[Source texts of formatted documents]
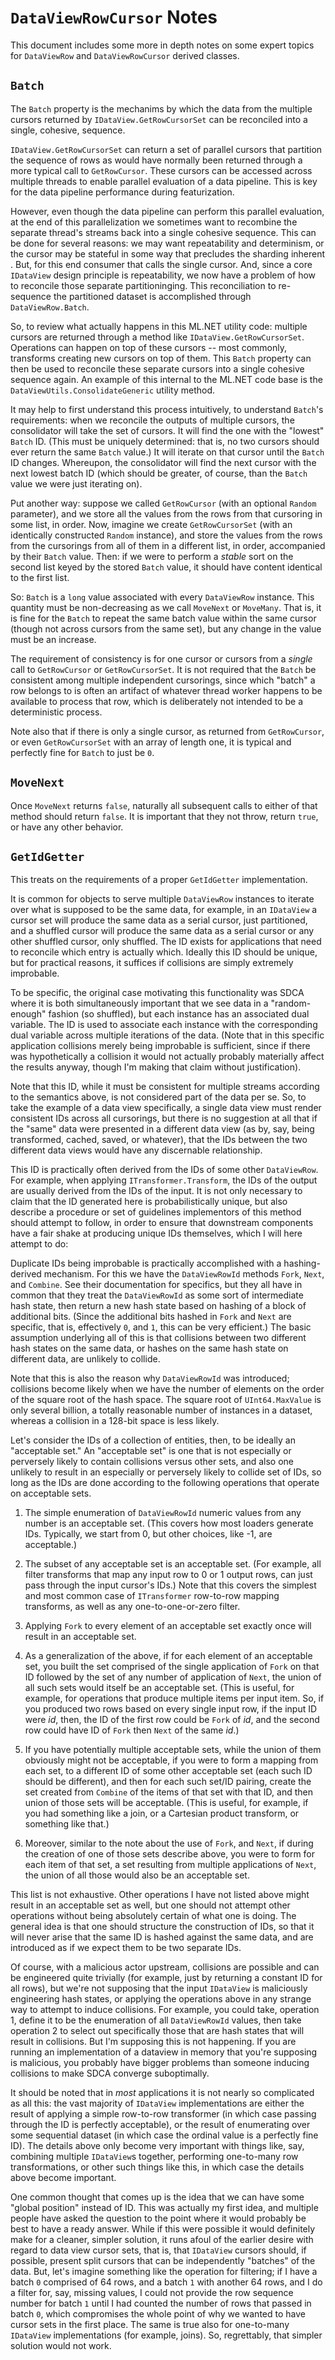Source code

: ﻿# `DataViewRowCursor` Notes

This document includes some more in depth notes on some expert topics for
`DataViewRow` and `DataViewRowCursor` derived classes.

## `Batch`

The `Batch` property is the mechanims by which the data from the multiple
cursors returned by `IDataView.GetRowCursorSet` can be reconciled into a
single, cohesive, sequence.

`IDataView.GetRowCursorSet` can return a set of parallel cursors that
partition the sequence of rows as would have normally been returned through a
more typical call to `GetRowCursor`. These cursors can be accessed across
multiple threads to enable parallel evaluation of a data pipeline. This is key
for the data pipeline performance during featurization.

However, even though the data pipeline can perform this parallel evaluation,
at the end of this parallelization we sometimes want to recombine the separate
thread's streams back into a single cohesive sequence. This can be done for
several reasons: we may want repeatability and determinism, or the cursor may
be stateful in some way that precludes the sharding inherent . But, for this end consumer that calls
the single cursor. And, since a core `IDataView` design principle is
repeatability, we now have a problem of how to reconcile those separate
partitioninging. This reconciliation to re-sequence the partitioned dataset is
accomplished through `DataViewRow.Batch`.

So, to review what actually happens in this ML.NET utility code: multiple
cursors are returned through a method like `IDataView.GetRowCursorSet`.
Operations can happen on top of these cursors -- most commonly, transforms
creating new cursors on top of them. This `Batch` property can then be used to
reconcile these separate cursors into a single cohesive sequence again. An
example of this internal to the ML.NET code base is the
`DataViewUtils.ConsolidateGeneric` utility method.

It may help to first understand this process intuitively, to understand
`Batch`'s requirements: when we reconcile the outputs of multiple cursors, the
consolidator will take the set of cursors. It will find the one with the
"lowest" `Batch` ID. (This must be uniquely determined: that is, no two
cursors should ever return the same `Batch` value.) It will iterate on that
cursor until the `Batch` ID changes. Whereupon, the consolidator will find the
next cursor with the next lowest batch ID (which should be greater, of course,
than the `Batch` value we were just iterating on).

Put another way: suppose we called `GetRowCursor` (with an optional `Random`
parameter), and we store all the values from the rows from that cursoring in
some list, in order. Now, imagine we create `GetRowCursorSet` (with an
identically constructed `Random` instance), and store the values from the rows
from the cursorings from all of them in a different list, in order,
accompanied by their `Batch` value. Then: if we were to perform a *stable*
sort on the second list keyed by the stored `Batch` value, it should have
content identical to the first list.

So: `Batch` is a `long` value associated with every `DataViewRow` instance.
This quantity must be non-decreasing as we call `MoveNext` or `MoveMany`. That
is, it is fine for the `Batch` to repeat the same batch value within the same
cursor (though not across cursors from the same set), but any change in the
value must be an increase.

The requirement of consistency is for one cursor or cursors from a *single*
call to `GetRowCursor` or `GetRowCursorSet`. It is not required that the
`Batch` be consistent among multiple independent cursorings, since which
"batch" a row belongs to is often an artifact of whatever thread worker
happens to be available to process that row, which is deliberately not
intended to be a deterministic process.

Note also that if there is only a single cursor, as returned from
`GetRowCursor`, or even `GetRowCursorSet` with an array of length one, it is
typical and perfectly fine for `Batch` to just be `0`.

## `MoveNext`

Once `MoveNext` returns `false`, naturally all subsequent calls to either of
that method should return `false`. It is important that they not throw, return
`true`, or have any other behavior.

## `GetIdGetter`

This treats on the requirements of a proper `GetIdGetter` implementation.

It is common for objects to serve multiple `DataViewRow` instances to iterate
over what is supposed to be the same data, for example, in an `IDataView` a
cursor set will produce the same data as a serial cursor, just partitioned,
and a shuffled cursor will produce the same data as a serial cursor or any
other shuffled cursor, only shuffled. The ID exists for applications that need
to reconcile which entry is actually which. Ideally this ID should be unique,
but for practical reasons, it suffices if collisions are simply extremely
improbable.

To be specific, the original case motivating this functionality was SDCA where
it is both simultaneously important that we see data in a "random-enough"
fashion (so shuffled), but each instance has an associated dual variable. The
ID is used to associate each instance with the corresponding dual variable
across multiple iterations of the data. (Note that in this specific
application collisions merely being improbable is sufficient, since if there
was hypothetically a collision it would not actually probably materially
affect the results anyway, though I'm making that claim without
justification).

Note that this ID, while it must be consistent for multiple streams according
to the semantics above, is not considered part of the data per se. So, to take
the example of a data view specifically, a single data view must render
consistent IDs across all cursorings, but there is no suggestion at all that
if the "same" data were presented in a different data view (as by, say, being
transformed, cached, saved, or whatever), that the IDs between the two
different data views would have any discernable relationship.

This ID is practically often derived from the IDs of some other `DataViewRow`.
For example, when applying `ITransformer.Transform`, the IDs of the output are
usually derived from the IDs of the input. It is not only necessary to claim
that the ID generated here is probabilistically unique, but also describe a
procedure or set of guidelines implementors of this method should attempt to
follow, in order to ensure that downstream components have a fair shake at
producing unique IDs themselves, which I will here attempt to do:

Duplicate IDs being improbable is practically accomplished with a
hashing-derived mechanism. For this we have the `DataViewRowId` methods
`Fork`, `Next`, and `Combine`. See their documentation for specifics, but they
all have in common that they treat the `DataViewRowId` as some sort of
intermediate hash state, then return a new hash state based on hashing of a
block of additional bits. (Since the additional bits hashed in `Fork` and
`Next` are specific, that is, effectively `0`, and `1`, this can be very
efficient.) The basic assumption underlying all of this is that collisions
between two different hash states on the same data, or hashes on the same hash
state on different data, are unlikely to collide.

Note that this is also the reason why `DataViewRowId` was introduced;
collisions become likely when we have the number of elements on the order of
the square root of the hash space. The square root of `UInt64.MaxValue` is
only several billion, a totally reasonable number of instances in a dataset,
whereas a collision in a 128-bit space is less likely.

Let's consider the IDs of a collection of entities, then, to be ideally an
"acceptable set." An "acceptable set" is one that is not especially or
perversely likely to contain collisions versus other sets, and also one
unlikely to result in an especially or perversely likely to collide set of
IDs, so long as the IDs are done according to the following operations that
operate on acceptable sets.

1. The simple enumeration of `DataViewRowId` numeric values from any number is
   an acceptable set. (This covers how most loaders generate IDs. Typically,
   we start from 0, but other choices, like -1, are acceptable.)

2. The subset of any acceptable set is an acceptable set. (For example, all
   filter transforms that map any input row to 0 or 1 output rows, can just
   pass through the input cursor's IDs.) Note that this covers the simplest
   and most common case of `ITransformer` row-to-row mapping transforms, as
   well as any one-to-one-or-zero filter.

3. Applying `Fork` to every element of an acceptable set exactly once will
   result in an acceptable set.

4. As a generalization of the above, if for each element of an acceptable set,
   you built the set comprised of the single application of `Fork` on that ID
   followed by the set of any number of application of `Next`, the union of
   all such sets would itself be an acceptable set. (This is useful, for
   example, for operations that produce multiple items per input item. So, if
   you produced two rows based on every single input row, if the input ID were
   _id_, then, the ID of the first row could be `Fork` of _id_, and the second
   row could have ID of `Fork` then `Next` of the same _id_.)

5. If you have potentially multiple acceptable sets, while the union of them
   obviously might not be acceptable, if you were to form a mapping from each
   set, to a different ID of some other acceptable set (each such ID should be
   different), and then for each such set/ID pairing, create the set created
   from `Combine` of the items of that set with that ID, and then union of
   those sets will be acceptable. (This is useful, for example, if you had
   something like a join, or a Cartesian product transform, or something like
   that.)

6. Moreover, similar to the note about the use of `Fork`, and `Next`, if
   during the creation of one of those sets describe above, you were to form
   for each item of that set, a set resulting from multiple applications of
   `Next`, the union of all those would also be an acceptable set.

This list is not exhaustive. Other operations I have not listed above might
result in an acceptable set as well, but one should not attempt other
operations without being absolutely certain of what one is doing. The general
idea is that one should structure the construction of IDs, so that it will
never arise that the same ID is hashed against the same data, and are
introduced as if we expect them to be two separate IDs.

Of course, with a malicious actor upstream, collisions are possible and can be
engineered quite trivially (for example, just by returning a constant ID for
all rows), but we're not supposing that the input `IDataView` is maliciously
engineering hash states, or applying the operations above in any strange way
to attempt to induce collisions. For example, you could take, operation 1,
define it to be the enumeration of all `DataViewRowId` values, then take
operation 2 to select out specifically those that are hash states that will
result in collisions. But I'm supposing this is not happening. If you are
running an implementation of a dataview in memory that you're supposing is
malicious, you probably have bigger problems than someone inducing collisions
to make SDCA converge suboptimally.

It should be noted that in *most* applications it is not nearly so complicated
as all this: the vast majority of `IDataView` implementations are either the
result of applying a simple row-to-row transformer (in which case passing
through the ID is perfectly acceptable), or the result of enumerating over
some sequential dataset (in which case the ordinal value is a perfectly fine
ID). The details above only become very important with things like, say,
combining multiple `IDataView`s together, performing one-to-many row
transformations, or other such things like this, in which case the details
above become important.

One common thought that comes up is the idea that we can have some "global
position" instead of ID. This was actually my first idea, and multiple people
have asked the question to the point where it would probably be best to have a
ready answer. While if this were possible it would definitely make for a
cleaner, simpler solution, it runs afoul of the earlier desire with regard to
data view cursor sets, that is, that `IDataView` cursors should, if possible,
present split cursors that can be independently "batches" of the data. But,
let's imagine something like the operation for filtering; if I have a batch
`0` comprised of 64 rows, and a batch `1` with another 64 rows, and I do a
filter for, say, missing values, I could not provide the row sequence number
for batch `1` until I had counted the number of rows that passed in batch `0`,
which compromises the whole point of why we wanted to have cursor sets in the
first place. The same is true also for one-to-many `IDataView` implementations
(for example, joins). So, regrettably, that simpler solution would not work.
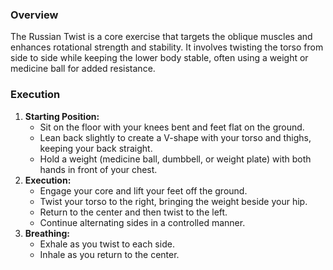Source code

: ### Overview
The Russian Twist is a core exercise that targets the oblique muscles and enhances rotational strength and stability. It involves twisting the torso from side to side while keeping the lower body stable, often using a weight or medicine ball for added resistance.

### Execution
1. **Starting Position:**
   - Sit on the floor with your knees bent and feet flat on the ground.
   - Lean back slightly to create a V-shape with your torso and thighs, keeping your back straight.
   - Hold a weight (medicine ball, dumbbell, or weight plate) with both hands in front of your chest.
2. **Execution:**
   - Engage your core and lift your feet off the ground.
   - Twist your torso to the right, bringing the weight beside your hip.
   - Return to the center and then twist to the left.
   - Continue alternating sides in a controlled manner.
3. **Breathing:**
   - Exhale as you twist to each side.
   - Inhale as you return to the center.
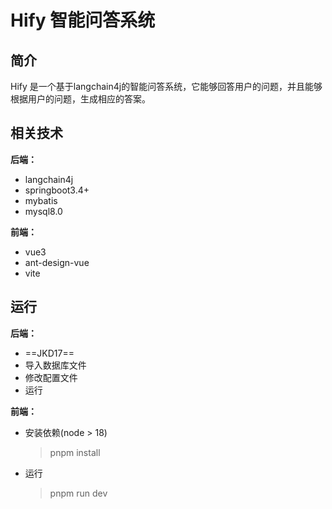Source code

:# Hify 智能问答系统

## 简介
Hify 是一个基于langchain4j的智能问答系统，它能够回答用户的问题，并且能够根据用户的问题，生成相应的答案。

## 相关技术
**后端：**
- langchain4j
- springboot3.4+
- mybatis
- mysql8.0

**前端：**
- vue3
- ant-design-vue
- vite
## 运行
**后端：**
- ==JKD17==
- 导入数据库文件
- 修改配置文件
- 运行

**前端：**
- 安装依赖(node > 18)
  > pnpm install
- 运行
  > pnpm run dev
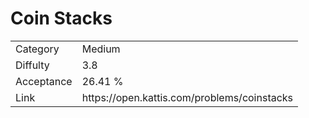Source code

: # Coin Stacks

<table>
    <tr>
        <td>Category</td>
        <td>Medium</td>
    </tr>
    <tr>
        <td>Diffulty</td>
        <td>3.8</td>
    </tr>
    <tr>
        <td>Acceptance</td>
        <td>26.41 %</td>
    </tr>
    <tr>
        <td>Link</td>
        <td>https://open.kattis.com/problems/coinstacks</td>
    </tr>
</table>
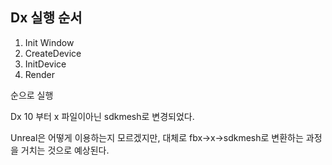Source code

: ## Dx 실행 순서

1. Init Window
2. CreateDevice
3. InitDevice
4. Render

순으로 실행

Dx 10 부터 x 파일이아닌 sdkmesh로 변경되었다.

Unreal은 어떻게 이용하는지 모르겠지만, 대체로 fbx->x->sdkmesh로 변환하는 과정을 거치는 것으로 예상된다.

§ PROBLEM STATEMENT
An exact copy of the lines above, from the one containing "consistent IDs across" down to the one containing "collisions become likely" and including both, is the whole answer; retype it and nothing else.

§ RESULT
consistent IDs across all cursorings, but there is no suggestion at all that
if the "same" data were presented in a different data view (as by, say, being
transformed, cached, saved, or whatever), that the IDs between the two
different data views would have any discernable relationship.

This ID is practically often derived from the IDs of some other `DataViewRow`.
For example, when applying `ITransformer.Transform`, the IDs of the output are
usually derived from the IDs of the input. It is not only necessary to claim
that the ID generated here is probabilistically unique, but also describe a
procedure or set of guidelines implementors of this method should attempt to
follow, in order to ensure that downstream components have a fair shake at
producing unique IDs themselves, which I will here attempt to do:

Duplicate IDs being improbable is practically accomplished with a
hashing-derived mechanism. For this we have the `DataViewRowId` methods
`Fork`, `Next`, and `Combine`. See their documentation for specifics, but they
all have in common that they treat the `DataViewRowId` as some sort of
intermediate hash state, then return a new hash state based on hashing of a
block of additional bits. (Since the additional bits hashed in `Fork` and
`Next` are specific, that is, effectively `0`, and `1`, this can be very
efficient.) The basic assumption underlying all of this is that collisions
between two different hash states on the same data, or hashes on the same hash
state on different data, are unlikely to collide.

Note that this is also the reason why `DataViewRowId` was introduced;
collisions become likely when we have the number of elements on the order of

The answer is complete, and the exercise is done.